- [Task description] Please copy out every line of the listing below in which the word "number" appears.

- [Data to examine]
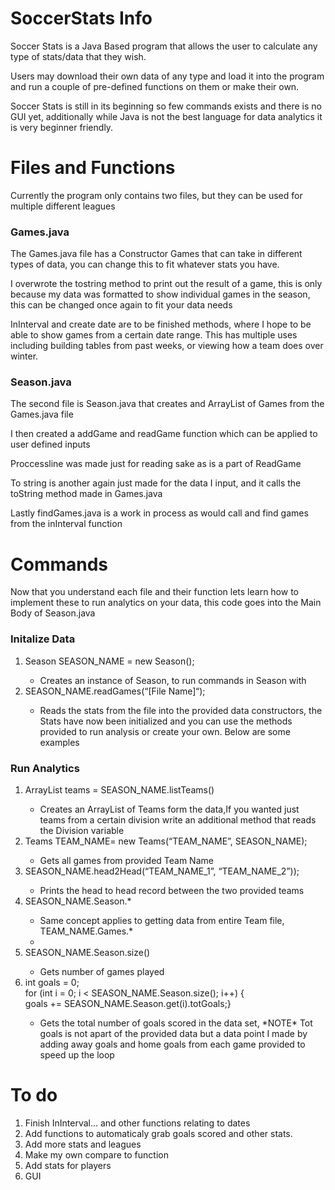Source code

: # SoccerStats Info

<p>Soccer Stats is a Java Based program that allows the user to calculate any type of stats/data that they wish.</p>
<p>Users may download their own data of any type and load it into the program and run a couple of pre-defined functions on them or make their own.</p>
<p>Soccer Stats is still in its beginning so few commands exists and there is no GUI yet, additionally while Java is not the best language for data analytics it is very beginner friendly.</p>
<h1>Files and Functions</h1>
<p>Currently the program only contains two files, but they can be used for multiple different leagues</p>
<h3>Games.java</h3>
<p>The Games.java file has a Constructor Games that can take in different types of data, you can change this to fit whatever stats you have.</p>
<p>I overwrote the tostring method to print out the result of a game, this is only because my data was formatted to show individual games in the season, this can be changed once again to fit your data needs </p>
<p>InInterval and create date are to be finished methods, where I hope to be able to show games from a certain date range. This has multiple uses including building tables from past weeks, or viewing how a team does over winter. </p>
<h3>Season.java</h3>
<p>The second file is Season.java that creates and ArrayList of Games from the Games.java file</p>
<p>I then created a addGame and readGame function which can be applied to user defined inputs</p>
<p>Proccessline was made just for reading sake as is a part of ReadGame</p>
<p>To string is another again just made for the data I input, and it calls the toString method made in Games.java</p>
<p>Lastly findGames.java is a work in process as would call and find games from the inInterval function</p>
<h1> Commands </h1>
<p>Now that you understand each file and their function lets learn how to implement these to run analytics on your data, this code goes into the Main Body of Season.java</p>
<h3>Initalize Data</h3>
<ol>
  <li>Season SEASON_NAME = new Season();</li>
    <ul>
      <li>Creates an instance of Season, to run commands in Season with</li>
    </ul>
  <li>SEASON_NAME.readGames(“[File Name]“);</li>
    <ul>
      <li>Reads the stats from the file into the provided data constructors, the Stats have now been initialized and you can use the methods provided to run analysis or create your own. Below are some examples</li>
    </ul>
 </ol>
 <h3>Run Analytics</h3>
<ol>
  <li>ArrayList<String> teams = SEASON_NAME.listTeams()</li>
    <ul>
      <li>Creates an ArrayList of Teams form the data,If you wanted just teams from a certain division write an additional method that reads the Division variable </li>
    </ul>
  <li>Teams TEAM_NAME= new Teams(“TEAM_NAME”, SEASON_NAME);</li>
    <ul>
     <li>Gets all games from provided Team Name</li>
   </ul>
  <li>SEASON_NAME.head2Head(“TEAM_NAME_1”, “TEAM_NAME_2”));</li>
    <ul>
      <li>Prints the head to head record between the two provided teams</li>
     </ul>
  <li>SEASON_NAME.Season.*</li>
    <ul>
      <li>Same concept applies to getting data from entire Team file, TEAM_NAME.Games.*<li>
    </ul>
  <li>SEASON_NAME.Season.size()</li>
    <ul>
      <li>Gets number of games played</li>
    </ul>
  <li>int goals = 0; <br />
    for (int i = 0; i < SEASON_NAME.Season.size(); i++) { <br />
    goals += SEASON_NAME.Season.get(i).totGoals;}</li>
    <ul>
      <li>Gets the total number of goals scored in the data set, *NOTE* Tot goals is not apart of the provided data but a data point I made by adding away goals and home goals from each game provided to speed up the loop</li>
  </ul>
  </ul>
 </ol>
<h1>To do</h1>
<ol>
  <li>Finish InInterval... and other functions relating to dates</li>
  <li>Add functions to automaticaly grab goals scored and other stats.</li>
  <li>Add more stats and leagues </li>
  <li>Make my own compare to function</li>
  <li>Add stats for players</li>
  <li>GUI</li>
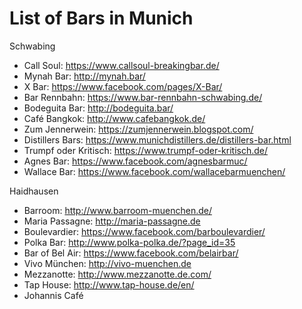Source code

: # List of Bars in Munich

Schwabing
* Call Soul: https://www.callsoul-breakingbar.de/
* Mynah Bar: http://mynah.bar/
* X Bar: https://www.facebook.com/pages/X-Bar/
* Bar Rennbahn: https://www.bar-rennbahn-schwabing.de/
* Bodeguita Bar: http://bodeguita.bar/
* Café Bangkok: http://www.cafebangkok.de/
* Zum Jennerwein: https://zumjennerwein.blogspot.com/
* Distillers Bars: https://www.munichdistillers.de/distillers-bar.html
* Trumpf oder Kritisch: https://www.trumpf-oder-kritisch.de/
* Agnes Bar: https://www.facebook.com/agnesbarmuc/
* Wallace Bar: https://www.facebook.com/wallacebarmuenchen/

Haidhausen

* Barroom: http://www.barroom-muenchen.de/
* Maria Passagne: http://maria-passagne.de
* Boulevardier: https://www.facebook.com/barboulevardier/
* Polka Bar: http://www.polka-polka.de/?page_id=35
* Bar of Bel Air: https://www.facebook.com/belairbar/
* Vivo München: http://vivo-muenchen.de
* Mezzanotte: http://www.mezzanotte.de.com/
* Tap House: http://www.tap-house.de/en/
* Johannis Café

- [Reply to the exercise]
      <li>Gets number of games played</li>
      <li>Gets the total number of goals scored in the data set, *NOTE* Tot goals is not apart of the provided data but a data point I made by adding away goals and home goals from each game provided to speed up the loop</li>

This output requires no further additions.